Je descendais un chemin caillouteux, j’ai fait une chute sur les fesses dont je me suis relevé avec une violente douleur au poignet. J’ai repris ma voiture et j’ai regagné le village en conduisant d’une main. Au cabinet médical, j'ai été reçu par le docteur Hortense Machaud. Elle a palpé mon poignet, j’ai remué les doigts. Sans lever les yeux, elle m’a demandé si j'étais en vacances ici. Je lui ai parlé de la maison de Mme Simonin. Les yeux toujours baissés, comme pour me faire attendre, elle m’a dit:
— Je connais Mme Simonin. Je suis le médecin de l’institut Beauséjour où elle est pensionnaire, et avant cela je la voyais chez elle, à la villa Uranie.
La maison de Mme Simonin s'appelait "Villa Uranie". Je ne l'avais pas remarqué jusqu'alors.

Nous nous sommes revus. La radiographie a décelé une légère fracture. On m’a mis un plâtre. Je devais renoncer à conduire jusqu'à ce qu’on m’enlève ce plâtre, le prétexte tout trouvé pour prolonger mon séjour à Castellane.
Je dormais dans la chambre du bas.
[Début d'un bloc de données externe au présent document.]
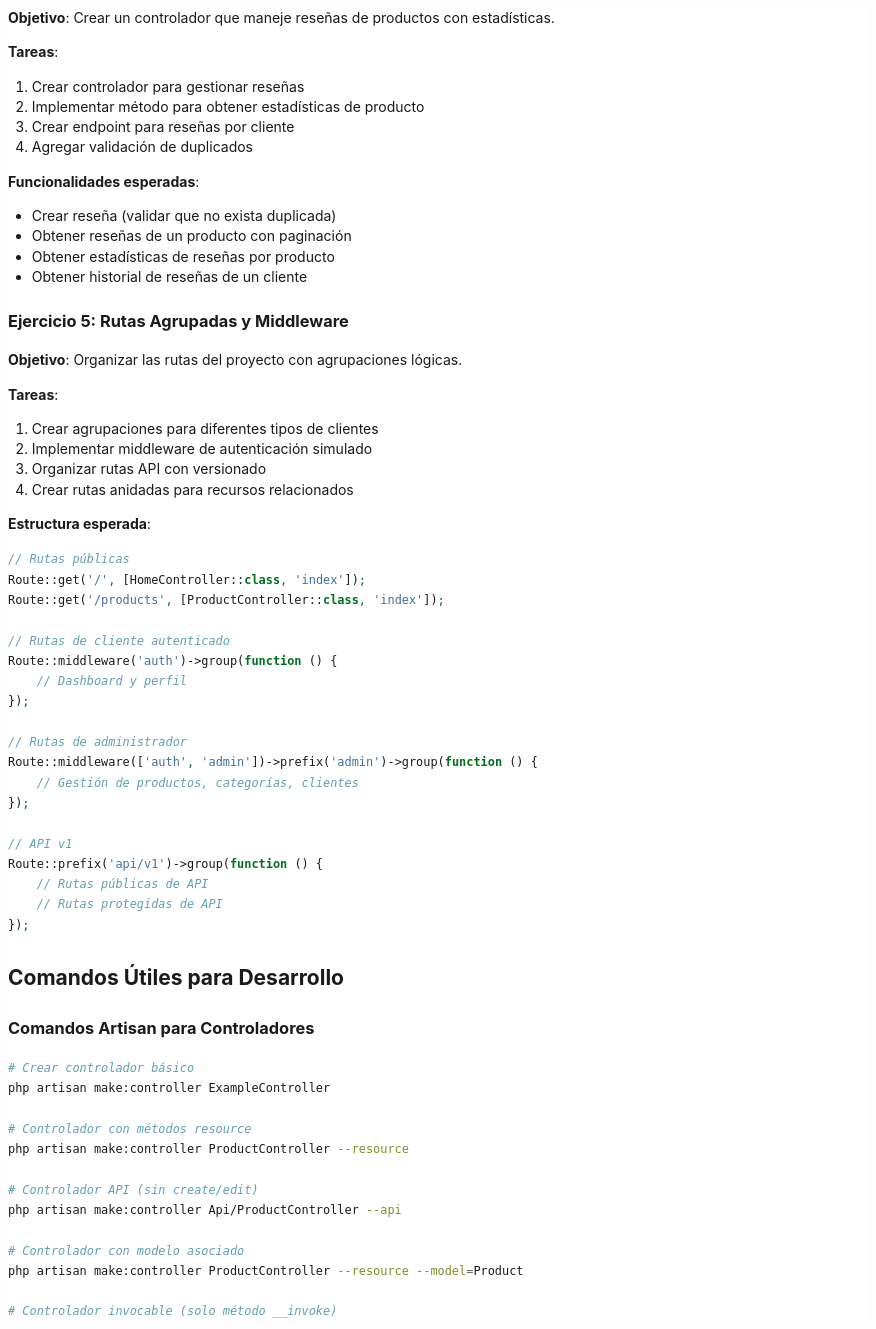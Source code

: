**Objetivo**: Crear un controlador que maneje reseñas de productos con estadísticas.

**Tareas**:
1. Crear controlador para gestionar reseñas
2. Implementar método para obtener estadísticas de producto
3. Crear endpoint para reseñas por cliente
4. Agregar validación de duplicados

**Funcionalidades esperadas**:
- Crear reseña (validar que no exista duplicada)
- Obtener reseñas de un producto con paginación
- Obtener estadísticas de reseñas por producto
- Obtener historial de reseñas de un cliente

### Ejercicio 5: Rutas Agrupadas y Middleware

**Objetivo**: Organizar las rutas del proyecto con agrupaciones lógicas.

**Tareas**:
1. Crear agrupaciones para diferentes tipos de clientes
2. Implementar middleware de autenticación simulado
3. Organizar rutas API con versionado
4. Crear rutas anidadas para recursos relacionados

**Estructura esperada**:

```php
// Rutas públicas
Route::get('/', [HomeController::class, 'index']);
Route::get('/products', [ProductController::class, 'index']);

// Rutas de cliente autenticado
Route::middleware('auth')->group(function () {
    // Dashboard y perfil
});

// Rutas de administrador
Route::middleware(['auth', 'admin'])->prefix('admin')->group(function () {
    // Gestión de productos, categorías, clientes
});

// API v1
Route::prefix('api/v1')->group(function () {
    // Rutas públicas de API
    // Rutas protegidas de API
});
```

## Comandos Útiles para Desarrollo

### Comandos Artisan para Controladores

```bash
# Crear controlador básico
php artisan make:controller ExampleController

# Controlador con métodos resource
php artisan make:controller ProductController --resource

# Controlador API (sin create/edit)
php artisan make:controller Api/ProductController --api

# Controlador con modelo asociado
php artisan make:controller ProductController --resource --model=Product

# Controlador invocable (solo método __invoke)
```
Je montais à l’étage et je faisais couler juste assez d’eau dans la baignoire pour m’asseoir dedans et m’asperger. Avant de redescendre, je poussais la porte de la chambre de la vieille dame sans oser y entrer, comme de crainte qu’elle puisse me surprendre. Un matin, j'allai jusqu’à son lit. De nouveau, ce parfum mêlé de tilleul et de lavande. Les cahiers étaient dans le tiroir de sa table de nuit. Il y en avait quatre. Des cahiers d’écolier, remplis d’une écriture rapide et lâche, au stylo bille. Je les ai descendus à la cuisine. 
Les notes qu’ils contenaient couvraient une période d’une trentaine d’années, depuis le début de son veuvage. Elles concernaient pour la plupart des soucis domestiques, la tenue de son jardin et de sa maison, mais il y était question aussi de ses élèves. Mme Simonin n'était pas du genre à s'épancher, il était rare que les remarques dépassent deux ou trois lignes, et elles pouvaient être espacées de plusieurs semaines. Mais dans le quatrième cahier, un prénom revenait plus souvent.

Hortense n'était libre que le soir. J’allais la chercher à son cabinet, nous dînions dans une brasserie de la place du marché où tout le monde semblait la connaître et la saluait de loin, sans sourire de la voir accompagnée, ni venir l'importuner à notre table. Ensuite, elle ne refusait pas toujours de rentrer à la villa Uranie pour dormir avec moi. 
Nous étions en octobre, la nuit tombait à six heures, à neuf heures les rues étaient désertes, et un vent froid les balayait, venu des cimes, qui la faisait s’accrocher à mon bras. Dans nos ébats, mon plâtre nous gênait en même temps qu’il nous faisait rire. La pluie tambourinait soudain sur les vitres, une pluie lourde qui semblait s'abattre de très haut dans le ciel. Nous sortions sur le perron pour fumer une cigarette et profiter du spectacle.

Un ami d’Hortense avait ouvert un ciné-club dans une ancienne écurie. Il y donnait à voir ou revoir de vieux films dont la location était peu onéreuse. Elle m’y a entraîné. Il s’appelait Bruno. J’ai supposé qu’ils étaient très amis. Un soir, nous y avons vu Angèle de Marcel Pagnol, et en sortant je lui ai demandé:
— Est-ce que le prénom de Gisèle te dit quelque chose?
— Je l’ai entendu, m’a-t-elle répondu, je ne sais plus où. Et toi, tu l’as lu dans les cahiers de Mme Simonin?
Alors, je lui ai expliqué ce que j’avais compris en reconstituant le puzzle à partir des fragments épars sur lesquels j’avais passé pas mal de temps, ces derniers jours, qui étaient souvent abscons, lacunaires, allusifs, et qui n’évoquaient pas toujours les évènements dans l’ordre chronologique où ils s'étaient produits.